The fan whirred overhead in a syncopated rhythm. Outside, the sun slid below the spears and domes of the city’s temples. Darkness crept silently into the room and filled its corners and shadows, and still Hatcher sat there with the dreaded tape recorder in his hand. Finally he turned the switch back on and listened to her screams of anger and outrage, listened to the struggle, to things falling and breaking, and finally a sharp crack and a grunt and a sigh.

And Fong’s voice, slightly out of breath. ‘She is a tigress, Hatcher. Her nails are like scissors. I had to put her away again, but only for a few minutes. She will come around.’

There was a soft, obscene chuckle. ‘I think. I broke her jaw, Hatcher.’

There was a rustling sound, sounds of activity in the room and Fong’s voice again, farther away from the recorder this time. ‘I am tying her to her bed, Hatcher. Her hands to the head . . . there. Now her feet. She is tied down on the bed like a star, stretched out for me, Hatcher.’

Daphne groaned. Her voice, pitifully weak and confused at first, then growing stronger, the outrage flowing back into it. Then came the sounds of clothing being torn, viciously, recklessly, and accompanied by Fong’s toneless chortling.

‘Cut me loose, you pig. You worthless, stinking pig!’ Then she screamed again, this time a scream of great pain, followed by a sobbing deep in her throat.

‘This is for Hatcher,’ Fong’s voice hissed. ‘You understand, bitch.’

Her scream tore through the small speaker, distorting it. ‘Hatch . .

‘I’m going to have to gag her, Hatcher. You’ll have to trust me from now on. I’ll tell you everything that’s happening. I promise you, I won’t leave out a single detail . .

Hatcher flicked it off again. Shimmering marbles of sweat twinkled suddenly on his forehead and coursed slowly down the side of his face as he stared down at the tiny machine. His teeth were clenched so hard his jaws hurt.

He forced himself to switch it back on, to listen as Fong described every disgusting, brutalizing, painful act in detail, to hear Daphne’s voice growing weaker, more pitiful, more terrified with each vicious move, and he was numbed by the extent of Fong’s sadism, by his total lack of human feeling and compassion, by the horrifying passion with which Fong brutalized, raped and violated her.
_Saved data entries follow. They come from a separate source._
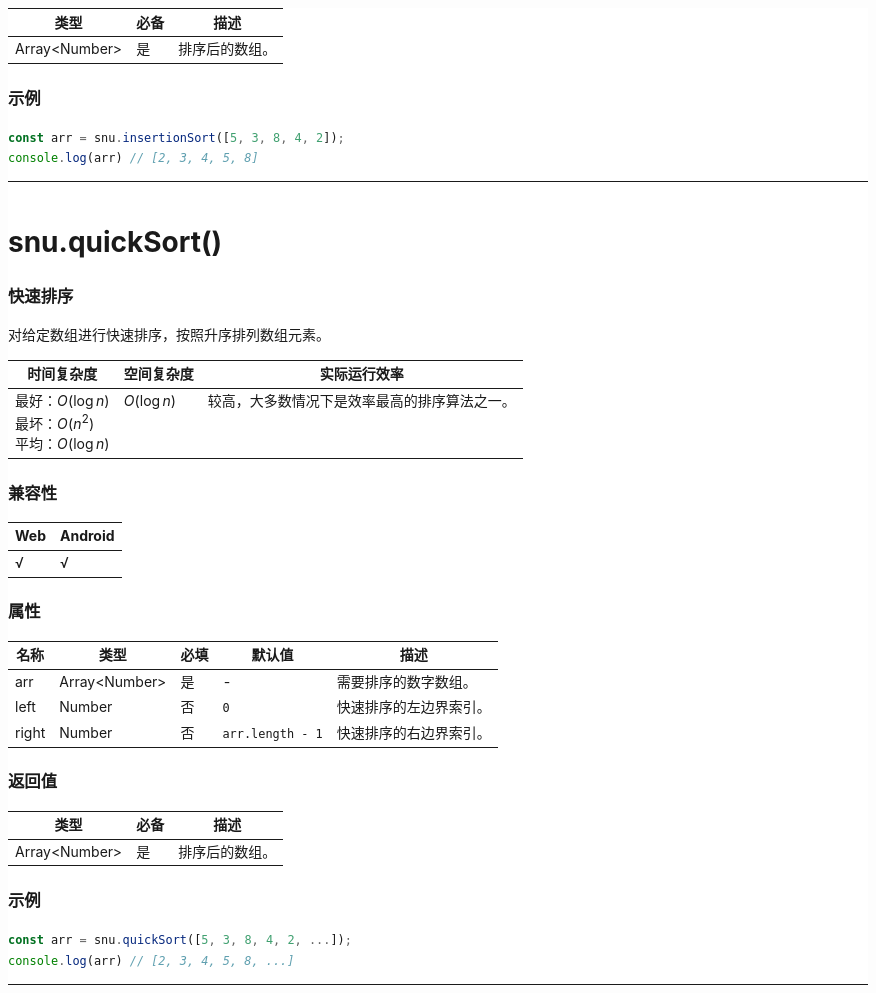 | 类型            | 必备 | 描述           |
| --------------- | ---- | -------------- |
| Array\<Number\> | 是   | 排序后的数组。 |

### 示例
```typescript
const arr = snu.insertionSort([5, 3, 8, 4, 2]);
console.log(arr) // [2, 3, 4, 5, 8]
```

---

# snu.quickSort()

### **快速排序**

对给定数组进行快速排序，按照升序排列数组元素。

| 时间复杂度                                                   | 空间复杂度  | 实际运行效率                                 |
| ------------------------------------------------------------ | ----------- | -------------------------------------------- |
| 最好：$O(\log n)$<br />最坏：$O(n^2)$<br />平均：$O(\log n)$ | $O(\log n)$ | 较高，大多数情况下是效率最高的排序算法之一。 |

### 兼容性

| Web  | Android |
| ---- | ------- |
| √    | √       |

### 属性

| 名称  | 类型            | 必填 | 默认值           | 描述                   |
| ----- | --------------- | ---- | ---------------- | ---------------------- |
| arr   | Array\<Number\> | 是   | -                | 需要排序的数字数组。   |
| left  | Number          | 否   | `0`              | 快速排序的左边界索引。 |
| right | Number          | 否   | `arr.length - 1` | 快速排序的右边界索引。 |

### 返回值

| 类型            | 必备 | 描述           |
| --------------- | ---- | -------------- |
| Array\<Number\> | 是   | 排序后的数组。 |

### 示例
```typescript
const arr = snu.quickSort([5, 3, 8, 4, 2, ...]);
console.log(arr) // [2, 3, 4, 5, 8, ...]
```

---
Finally he leaned forward until the top of his head was on the bed and beat the mattress with his fists, his rage pouring out in muffled screams and cries.

Fong’s voice continued on, its malevolent tones whispered in a deadly mimic of Hatcher’s own voice. ‘Do you feel it, my dear. Do you feel the point against your throat, hmm?’

Daphne’s reply was a painful whimper.

‘You know the drill, Hatcher. Place the point of the blade in the hollow place of the throat pointing toward the heart —‘

‘God, no!’ Hatcher cried out through his clenched teeth.

‘— then thrust down —,

Her scream was agonizing, even though it was muffled by whatever he had used for a gag.

‘— hard and straight —‘

Hatcher heard her weak cry.

‘— into the heart. Hah!’

Her sharp intake of air. Then the rattle of blood and air in her throat. Then the silence.